◆ **EXERCISE DETAILS**:
Images are to be left out; everything else in the listing should be repeated exactly.

◆ **STUDY MATERIAL**:

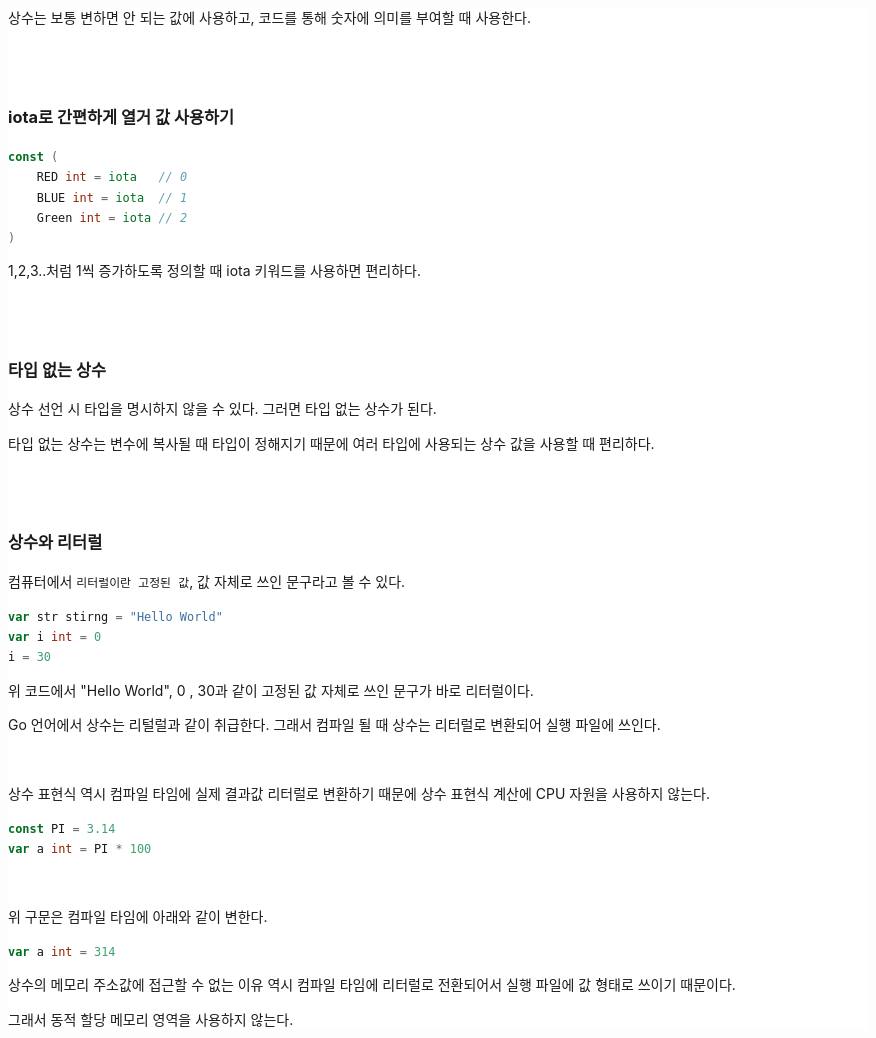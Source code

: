 상수는 보통 변하면 안 되는 값에 사용하고, 코드를 통해 숫자에 의미를 부여할 때 사용한다.

<br><br>

### iota로 간편하게 열거 값 사용하기

```go
const (
    RED int = iota   // 0
    BLUE int = iota  // 1
    Green int = iota // 2
)
```

1,2,3..처럼 1씩 증가하도록 정의할 때 iota 키워드를 사용하면 편리하다.

<br><br>

### 타입 없는 상수

상수 선언 시 타입을 명시하지 않을 수 있다. 그러면 타입 없는 상수가 된다.

타입 없는 상수는 변수에 복사될 때 타입이 정해지기 때문에 여러 타입에 사용되는 상수 값을 사용할 때 편리하다.

<br><br>

### 상수와 리터럴

컴퓨터에서 `리터럴이란 고정된 값`, 값 자체로 쓰인 문구라고 볼 수 있다.

```go
var str stirng = "Hello World"
var i int = 0
i = 30
```

위 코드에서 "Hello World", 0 , 30과 같이 고정된 값 자체로 쓰인 문구가 바로 리터럴이다. 

Go 언어에서 상수는 리털럴과 같이 취급한다. 그래서 컴파일 될 때 상수는 리터럴로 변환되어 실행 파일에 쓰인다.

<br>

상수 표현식 역시 컴파일 타임에 실제 결과값 리터럴로 변환하기 때문에 상수 표현식 계산에 CPU 자원을 사용하지 않는다.

```go
const PI = 3.14
var a int = PI * 100
```

<br>

위 구문은 컴파일 타임에 아래와 같이 변한다.

```go
var a int = 314
```

상수의 메모리 주소값에 접근할 수 없는 이유 역시 컴파일 타임에 리터럴로 전환되어서 실행 파일에 값 형태로 쓰이기 때문이다. 

그래서 동적 할당 메모리 영역을 사용하지 않는다.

◆ **RESULT OF THIS TASK**:
Source code

: 상수는 보통 변하면 안 되는 값에 사용하고, 코드를 통해 숫자에 의미를 부여할 때 사용한다.

<br><br>

### iota로 간편하게 열거 값 사용하기

```go
const (
    RED int = iota   // 0
    BLUE int = iota  // 1
    Green int = iota // 2
)
```

1,2,3..처럼 1씩 증가하도록 정의할 때 iota 키워드를 사용하면 편리하다.

<br><br>

### 타입 없는 상수

상수 선언 시 타입을 명시하지 않을 수 있다. 그러면 타입 없는 상수가 된다.

타입 없는 상수는 변수에 복사될 때 타입이 정해지기 때문에 여러 타입에 사용되는 상수 값을 사용할 때 편리하다.

<br><br>

### 상수와 리터럴

컴퓨터에서 `리터럴이란 고정된 값`, 값 자체로 쓰인 문구라고 볼 수 있다.

```go
var str stirng = "Hello World"
var i int = 0
i = 30
```

위 코드에서 "Hello World", 0 , 30과 같이 고정된 값 자체로 쓰인 문구가 바로 리터럴이다. 

Go 언어에서 상수는 리털럴과 같이 취급한다. 그래서 컴파일 될 때 상수는 리터럴로 변환되어 실행 파일에 쓰인다.

<br>

상수 표현식 역시 컴파일 타임에 실제 결과값 리터럴로 변환하기 때문에 상수 표현식 계산에 CPU 자원을 사용하지 않는다.

```go
const PI = 3.14
var a int = PI * 100
```

<br>

위 구문은 컴파일 타임에 아래와 같이 변한다.

```go
var a int = 314
```

상수의 메모리 주소값에 접근할 수 없는 이유 역시 컴파일 타임에 리터럴로 전환되어서 실행 파일에 값 형태로 쓰이기 때문이다. 

그래서 동적 할당 메모리 영역을 사용하지 않는다.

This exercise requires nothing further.